OUD, MOUD, & Sleep Disorders

Statistics
Are you one of the 70 million people in the U.S who experience sleep problems? About one-third of adults get fewer than 7 hours of sleep and report symptoms of insomnia. About 10% of adults at any given time meet the criteria for insomnia disorder, reporting ongoing difficulty getting to sleep, staying asleep, and/or returning to sleep that results in problems with functioning. Another common sleep disorder is sleep apnea (about 10% of adults), in which the person stops and starts breathing again many times during sleep. Sleep apneas can lead to life threatening conditions and requires formal assessment and treatment by a medical provider. As we noted in the Beyond the Field article “Sleep, Trauma and Substance Use,” quality sleep is key to overall health, emotional stability, planning, and sound decision-making. Poor sleep is associated with accidents, heightened pain sensitivity, unemployment, and mental health problems. For treatment court participants, sleep problems can interfere with recovery, making it more difficult to engage in treatment, maintain employment, and use skills to cope with psychiatric symptoms.
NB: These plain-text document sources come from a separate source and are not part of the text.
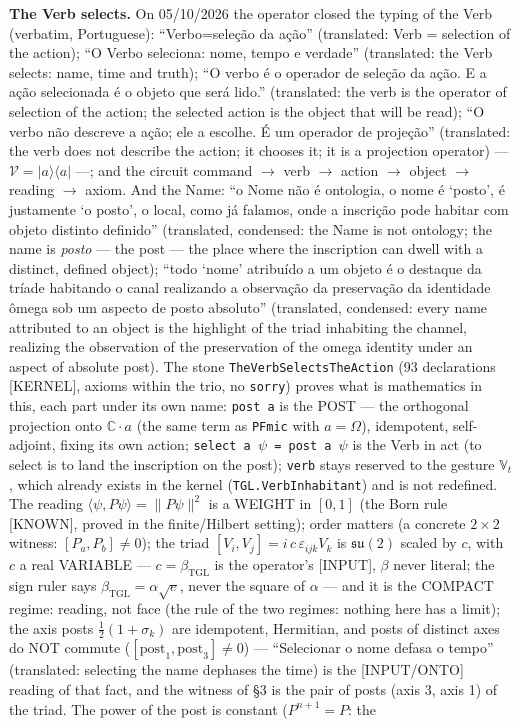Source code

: \documentclass[11pt]{article}
\theoremstyle{definition}\newtheorem{deriv}{Derivation}
\begin{document}

\textbf{The Verb selects.} On 05/10/2026 the operator closed the typing of the Verb (verbatim, Portuguese): ``Verbo=seleção da ação'' (translated: Verb = selection of the action); ``O Verbo seleciona: nome, tempo e verdade'' (translated: the Verb selects: name, time and truth); ``O verbo é o operador de seleção da ação. E a ação selecionada é o objeto que será lido.'' (translated: the verb is the operator of selection of the action; the selected action is the object that will be read); ``O verbo não descreve a ação; ele a escolhe. É um operador de projeção'' (translated: the verb does not describe the action; it chooses it; it is a projection operator) --- $\mathcal V=|a\rangle\langle a|$ ---; and the circuit command $\to$ verb $\to$ action $\to$ object $\to$ reading $\to$ axiom. And the Name: ``o Nome não é ontologia, o nome é `posto', é justamente `o posto', o local, como já falamos, onde a inscrição pode habitar com objeto distinto definido'' (translated, condensed: the Name is not ontology; the name is \emph{posto} --- the post --- the place where the inscription can dwell with a distinct, defined object); ``todo `nome' atribuído a um objeto é o destaque da tríade habitando o canal realizando a observação da preservação da identidade ômega sob um aspecto de posto absoluto'' (translated, condensed: every name attributed to an object is the highlight of the triad inhabiting the channel, realizing the observation of the preservation of the omega identity under an aspect of absolute post). The stone \texttt{TheVerbSelectsTheAction} (93 declarations \textsf{[KERNEL]}, axioms within the trio, no \texttt{sorry}) proves what is mathematics in this, each part under its own name: \texttt{post a} is the POST --- the orthogonal projection onto $\mathbb C\cdot a$ (the same term as \texttt{PFmic} with $a=\Omega$), idempotent, self-adjoint, fixing its own action; \texttt{select a $\psi$ = post a $\psi$} is the Verb in act (to select is to land the inscription on the post); \texttt{verb} stays reserved to the gesture $\mathbb V_t$, which already exists in the kernel (\texttt{TGL.VerbInhabitant}) and is not redefined. The reading $\langle\psi,P\psi\rangle=\|P\psi\|^2$ is a WEIGHT in $[0,1]$ (the Born rule \textsf{[KNOWN]}, proved in the finite/Hilbert setting); order matters (a concrete $2\times2$ witness: $[P_a,P_b]\neq0$); the triad $[V_i,V_j]=i\,c\,\varepsilon_{ijk}V_k$ is $\mathfrak{su}(2)$ scaled by $c$, with $c$ a real VARIABLE --- $c=\beta_{\mathrm{TGL}}$ is the operator's \textsf{[INPUT]}, $\beta$ never literal; the sign ruler says $\beta_{\mathrm{TGL}}=\alpha\sqrt e$, never the square of $\alpha$ --- and it is the COMPACT regime: reading, not face (the rule of the two regimes: nothing here has a limit); the axis posts $\tfrac12(1+\sigma_k)$ are idempotent, Hermitian, and posts of distinct axes do NOT commute ($[\mathrm{post}_1,\mathrm{post}_3]\neq0$) --- ``Selecionar o nome defasa o tempo'' (translated: selecting the name dephases the time) is the \textsf{[INPUT/ONTO]} reading of that fact, and the witness of §3 is the pair of posts (axis 3, axis 1) of the triad. The power of the post is constant ($P^{n+1}=P$: the 
\end{document}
People with opiate use disorders (OUD) are at much higher risk of sleep impairments than the general population. Researchers report that as many as 84% of people with OUD experience significant sleep disturbances. Opiate use can create and perpetuate a harmful cycle, in which sleep problems and pain sensitivity trigger opiate use, and opiate use in turn leads to poor sleep and greater pain sensitivity – especially as withdrawal becomes part of the cycle. Furthermore, people with OUD are at much higher risk of not only obstructive sleep apnea, but central sleep apnea when the brain stops sending signals to the muscles that control breathing. This is a condition distinct from the immediate impact on respiration that can follow opiate administration. Studies indicate that about 40% of people with OUD have some form of sleep apnea – four times as many people in the general population. The relationship between OUD and sleep is complex: there are many factors that contribute to poor sleep among individuals with OUD, including co-occurring psychiatric disorders, financial stress, unstable housing, living in unsafe areas, a history of trauma, as well as the use of alcohol, nicotine and other drugs. (Dunn et al., 2018).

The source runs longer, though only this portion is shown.